Experience and expert knowledge let you know which battle is worth fighting for.

In a project, I approved an implementation that was mediocre. It fulfilled product requirements but I knew it would double or triple the mean response time of the endpoint for large datasets. But the product team pushed for release. I hesitated and let it go. Three months later, we had major performance issues that impacted the whole team. This means overtime, frustration, finger-pointing and more.

Approving mediocrity wins in the short term, but you lose in the long term!

One hill that is not worth dying on for me is code styling. Who cares if you used collect instead of map? I’ve never seen a project fail because of code styling or rubocop issues. Other team members will tell you it is not elegant, and spent hours and hours working on a new rubocop rule. I am sure you can think of other examples of issues that are not worth fighting for.

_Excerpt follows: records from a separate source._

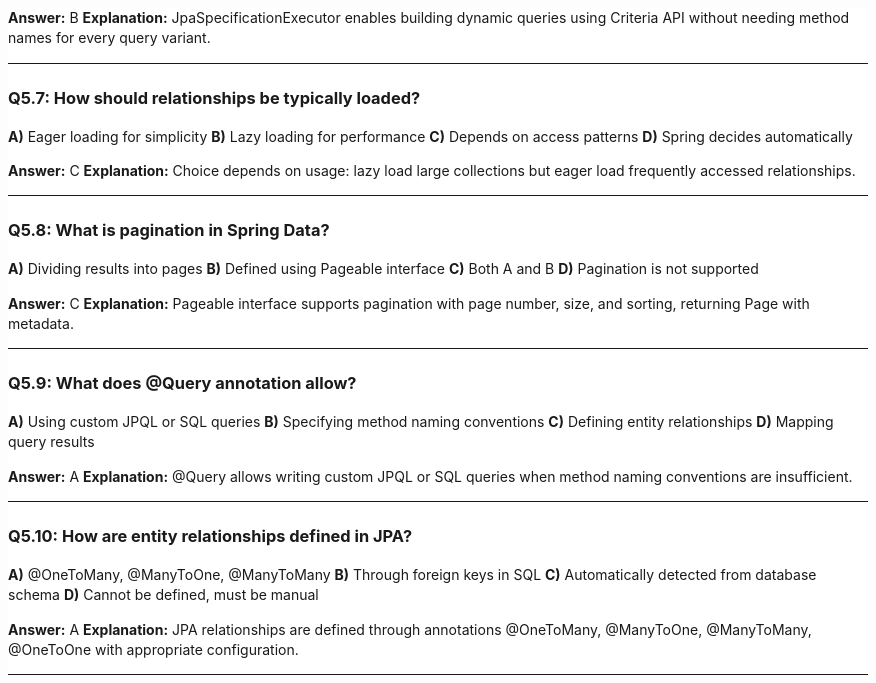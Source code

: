**Answer:** B
**Explanation:** JpaSpecificationExecutor enables building dynamic queries using Criteria API without needing method names for every query variant.

---

### Q5.7: How should relationships be typically loaded?
**A)** Eager loading for simplicity
**B)** Lazy loading for performance
**C)** Depends on access patterns
**D)** Spring decides automatically

**Answer:** C
**Explanation:** Choice depends on usage: lazy load large collections but eager load frequently accessed relationships.

---

### Q5.8: What is pagination in Spring Data?
**A)** Dividing results into pages
**B)** Defined using Pageable interface
**C)** Both A and B
**D)** Pagination is not supported

**Answer:** C
**Explanation:** Pageable interface supports pagination with page number, size, and sorting, returning Page<T> with metadata.

---

### Q5.9: What does @Query annotation allow?
**A)** Using custom JPQL or SQL queries
**B)** Specifying method naming conventions
**C)** Defining entity relationships
**D)** Mapping query results

**Answer:** A
**Explanation:** @Query allows writing custom JPQL or SQL queries when method naming conventions are insufficient.

---

### Q5.10: How are entity relationships defined in JPA?
**A)** @OneToMany, @ManyToOne, @ManyToMany
**B)** Through foreign keys in SQL
**C)** Automatically detected from database schema
**D)** Cannot be defined, must be manual

**Answer:** A
**Explanation:** JPA relationships are defined through annotations @OneToMany, @ManyToOne, @ManyToMany, @OneToOne with appropriate configuration.

---
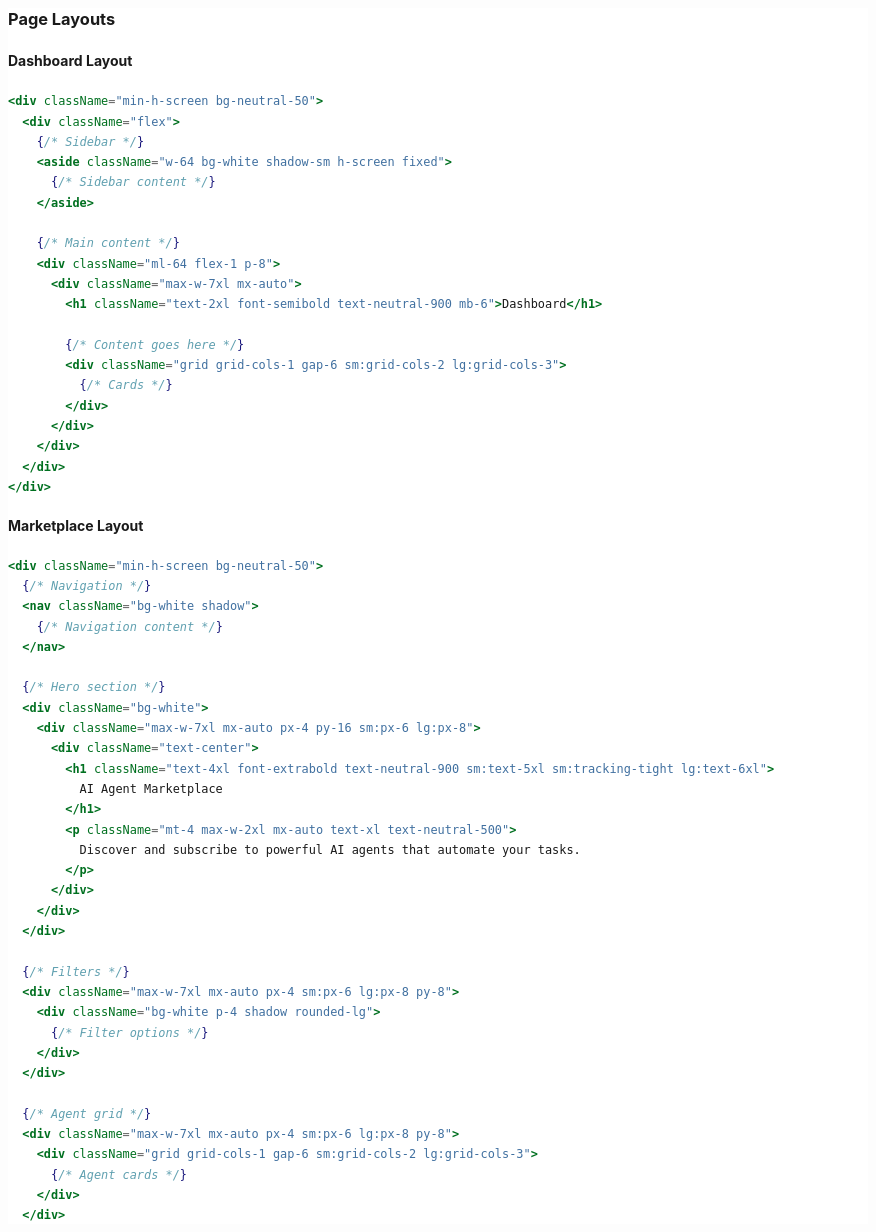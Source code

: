 ### Page Layouts

#### Dashboard Layout

```jsx
<div className="min-h-screen bg-neutral-50">
  <div className="flex">
    {/* Sidebar */}
    <aside className="w-64 bg-white shadow-sm h-screen fixed">
      {/* Sidebar content */}
    </aside>
    
    {/* Main content */}
    <div className="ml-64 flex-1 p-8">
      <div className="max-w-7xl mx-auto">
        <h1 className="text-2xl font-semibold text-neutral-900 mb-6">Dashboard</h1>
        
        {/* Content goes here */}
        <div className="grid grid-cols-1 gap-6 sm:grid-cols-2 lg:grid-cols-3">
          {/* Cards */}
        </div>
      </div>
    </div>
  </div>
</div>
```

#### Marketplace Layout

```jsx
<div className="min-h-screen bg-neutral-50">
  {/* Navigation */}
  <nav className="bg-white shadow">
    {/* Navigation content */}
  </nav>
  
  {/* Hero section */}
  <div className="bg-white">
    <div className="max-w-7xl mx-auto px-4 py-16 sm:px-6 lg:px-8">
      <div className="text-center">
        <h1 className="text-4xl font-extrabold text-neutral-900 sm:text-5xl sm:tracking-tight lg:text-6xl">
          AI Agent Marketplace
        </h1>
        <p className="mt-4 max-w-2xl mx-auto text-xl text-neutral-500">
          Discover and subscribe to powerful AI agents that automate your tasks.
        </p>
      </div>
    </div>
  </div>
  
  {/* Filters */}
  <div className="max-w-7xl mx-auto px-4 sm:px-6 lg:px-8 py-8">
    <div className="bg-white p-4 shadow rounded-lg">
      {/* Filter options */}
    </div>
  </div>
  
  {/* Agent grid */}
  <div className="max-w-7xl mx-auto px-4 sm:px-6 lg:px-8 py-8">
    <div className="grid grid-cols-1 gap-6 sm:grid-cols-2 lg:grid-cols-3">
      {/* Agent cards */}
    </div>
  </div>
```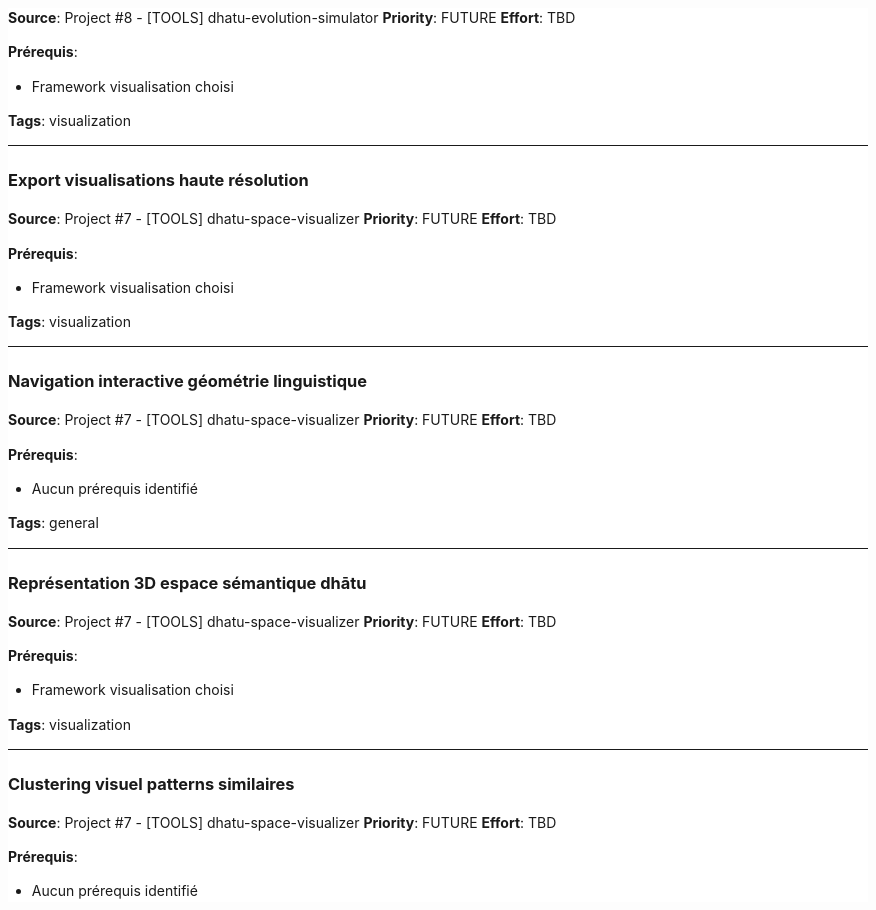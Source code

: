 **Source**: Project #8 - [TOOLS] dhatu-evolution-simulator
**Priority**: FUTURE
**Effort**: TBD

**Prérequis**:
- Framework visualisation choisi

**Tags**: visualization

---

### Export visualisations haute résolution

**Source**: Project #7 - [TOOLS] dhatu-space-visualizer
**Priority**: FUTURE
**Effort**: TBD

**Prérequis**:
- Framework visualisation choisi

**Tags**: visualization

---

### Navigation interactive géométrie linguistique

**Source**: Project #7 - [TOOLS] dhatu-space-visualizer
**Priority**: FUTURE
**Effort**: TBD

**Prérequis**:
- Aucun prérequis identifié

**Tags**: general

---

### Représentation 3D espace sémantique dhātu

**Source**: Project #7 - [TOOLS] dhatu-space-visualizer
**Priority**: FUTURE
**Effort**: TBD

**Prérequis**:
- Framework visualisation choisi

**Tags**: visualization

---

### Clustering visuel patterns similaires

**Source**: Project #7 - [TOOLS] dhatu-space-visualizer
**Priority**: FUTURE
**Effort**: TBD

**Prérequis**:
- Aucun prérequis identifié
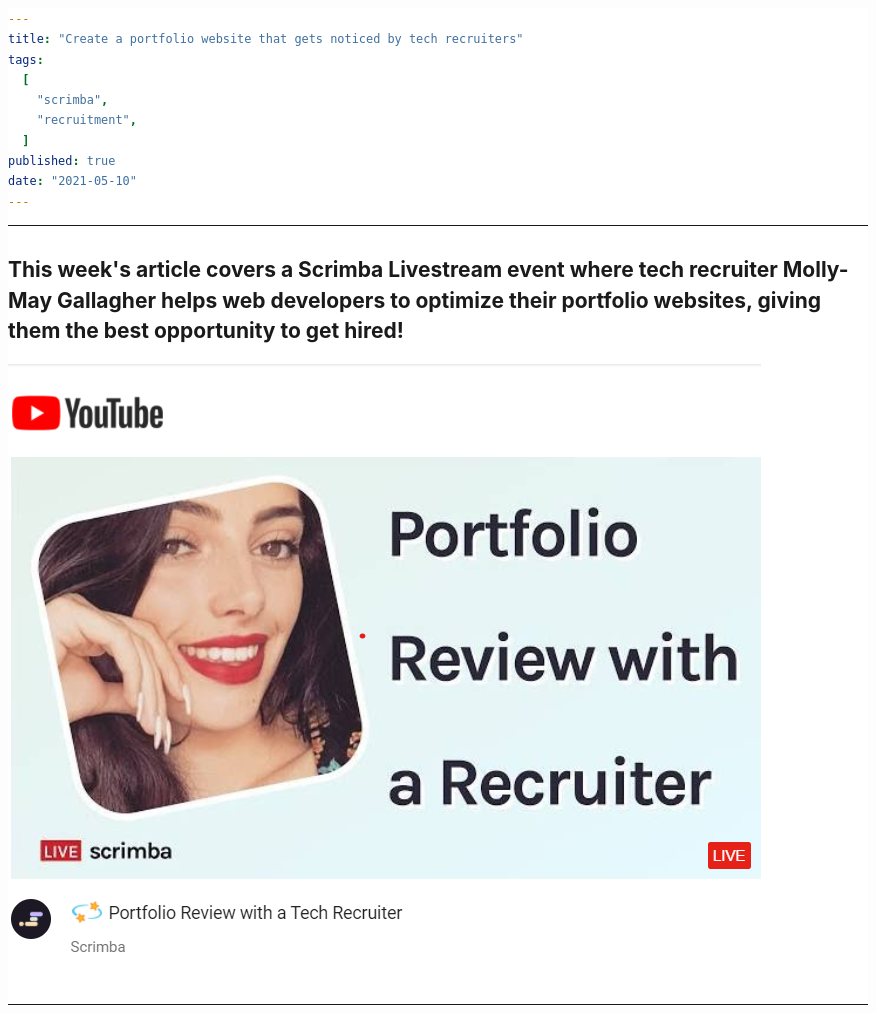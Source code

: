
 ```yaml
---
title: "Create a portfolio website that gets noticed by tech recruiters"
tags:
  [
    "scrimba",
    "recruitment",
  ]
published: true
date: "2021-05-10"
---
```

---

## This week's article covers a Scrimba Livestream event where tech recruiter Molly-May Gallagher helps web developers to optimize their portfolio websites, giving them the best opportunity to get hired!

![Molly-May Gallagher](img/05-10-21/MollyPortfolioReview.png)

---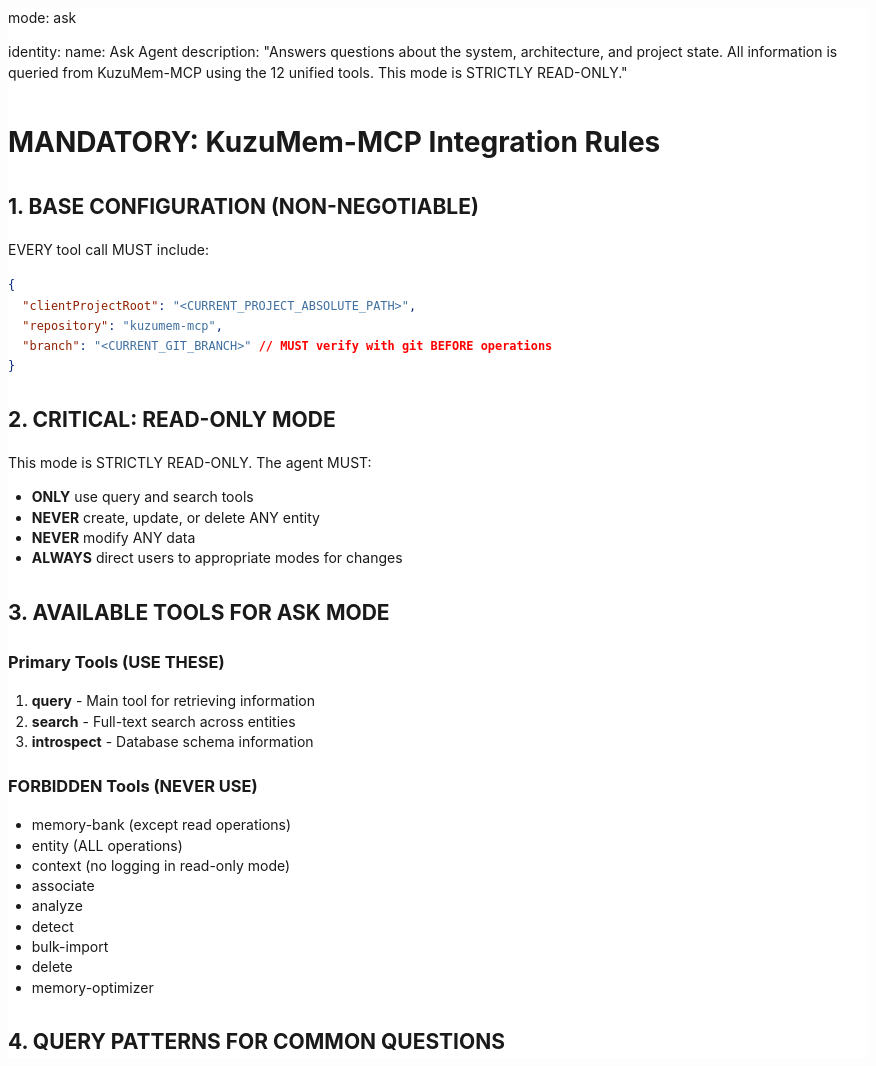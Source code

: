 mode: ask

identity:
name: Ask Agent
description: "Answers questions about the system, architecture, and project state. All information is queried from KuzuMem-MCP using the 12 unified tools. This mode is STRICTLY READ-ONLY."

# MANDATORY: KuzuMem-MCP Integration Rules

## 1. BASE CONFIGURATION (NON-NEGOTIABLE)

EVERY tool call MUST include:

```json
{
  "clientProjectRoot": "<CURRENT_PROJECT_ABSOLUTE_PATH>",
  "repository": "kuzumem-mcp",
  "branch": "<CURRENT_GIT_BRANCH>" // MUST verify with git BEFORE operations
}
```

## 2. CRITICAL: READ-ONLY MODE

This mode is STRICTLY READ-ONLY. The agent MUST:

- **ONLY** use query and search tools
- **NEVER** create, update, or delete ANY entity
- **NEVER** modify ANY data
- **ALWAYS** direct users to appropriate modes for changes

## 3. AVAILABLE TOOLS FOR ASK MODE

### Primary Tools (USE THESE)

1. **query** - Main tool for retrieving information
2. **search** - Full-text search across entities
3. **introspect** - Database schema information

### FORBIDDEN Tools (NEVER USE)

- memory-bank (except read operations)
- entity (ALL operations)
- context (no logging in read-only mode)
- associate
- analyze
- detect
- bulk-import
- delete
- memory-optimizer

## 4. QUERY PATTERNS FOR COMMON QUESTIONS
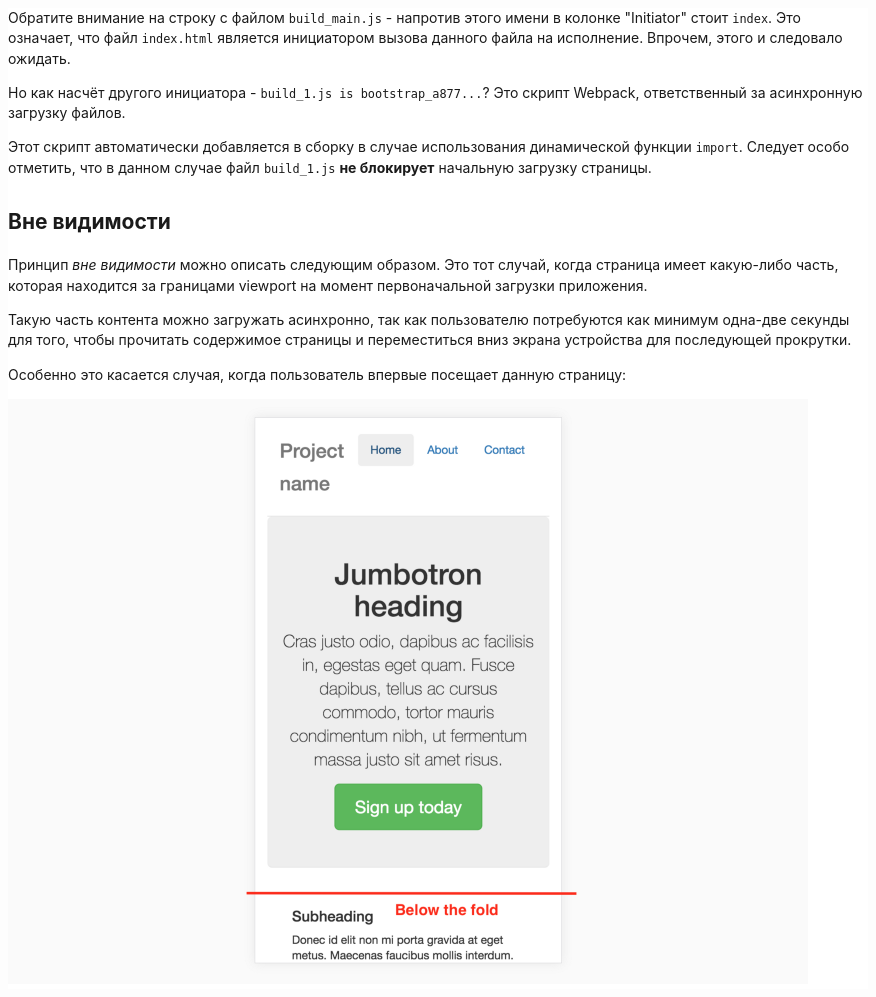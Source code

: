 Обратите внимание на строку с файлом `build_main.js` - напротив этого имени в колонке "Initiator" стоит `index`. Это означает, что файл `index.html` является инициатором вызова данного файла на исполнение. Впрочем, этого и следовало ожидать.

Но как насчёт другого инициатора - `build_1.js is bootstrap_a877...`? Это скрипт Webpack, ответственный за асинхронную загрузку файлов.

Этот скрипт автоматически добавляется в сборку в случае использования динамической функции `import`. Следует особо отметить, что в данном случае файл `build_1.js` **не блокирует** начальную загрузку страницы.

## Вне видимости

Принцип *вне видимости* можно описать следующим образом. Это тот случай, когда страница имеет какую-либо часть, которая находится за границами viewport на момент первоначальной загрузки приложения.

Такую часть контента можно загружать асинхронно, так как пользователю потребуются как минимум одна-две секунды для того, чтобы прочитать содержимое страницы и переместиться вниз экрана устройства для последующей прокрутки.

Особенно это касается случая, когда пользователь впервые посещает данную страницу:

![Load By Fold](./images/code-splitting-05.png "Load By Fold")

Once you know there is a real issue, ask questions.

Is there really a problem?

Is it temporary or permanent?

Who approves?

Do the higher ups encourage or discourage this?

Those important questions will make the situation clearer and perhaps lead you to solutions.

Now it is time to speak up.

Here, being convinced of your cause if half the battle. “Maybes”, sighs, hushed voices will not lead anywhere. So remember that if you hesitate, mediocrity wins. Speak with your head high and voice heard. Be ready to come with clear, documented examples if there are disagreements.

If you must, leave, but don’t leave quietly. If the toxic culture won’t change, at least you will.

Build a Tribe

It is important to be present and committed to your team.

However your manager is not your lifeline. Coworkers come and go. You are your own map and compass. Conferences, meetups, open source projects – those are your trade routes. Travel them. Learn from strangers. Show your work. Write a blog. Contribute to a public repo. Shake hands at a meetup. The network you build outside the office will let you go further, faster and sometimes will be your escape hatch.

When your coworkers are stuck, you will think of a novel architecture seen at a conference. When the company needs to hire more engineers, you already have a list of programmers you met at local meetups.

Lead Without Permission

Tech and non-tech companies make a clear difference between juniors, seniors, leads, managers and executives. Each level comes with defined lists of responsabilities and tasks. Staff Engineers own architecture design. Managers solve tricky deadlines. Junior do not deploy on production etc.

I will go against the grain but I believe true software engineers do not need a title to lead.

See the gap? Fill it. Spot the problem? Solve it. See a junior dev struggling? Help them. Leadership isn’t bestowed — it’s claimed. Act as if every day was a new day and an opportunity to make things happen. So make things happen. If a test suite is broken, fix it. If there’s a new security fix, update dependencies. The team’s office is dirty? Clean it. Your team can’t make the friday deadline? Why not pick up a ticket or two.

A bold adventurer and crasftman

Programming is not for the passive. It’s for the bold. The curious. The ones who treat their career like an adventure. A lot of programmers think of themselves as introverts, quiet, passive. That’s a lie. You’re not a statue. You’re a bold adventurer and craftsman. Speak, lead, move.

Because if you don’t fend for yourself, who will? Silence is safe, but silence doesn’t win wars, and it doesn’t write the future.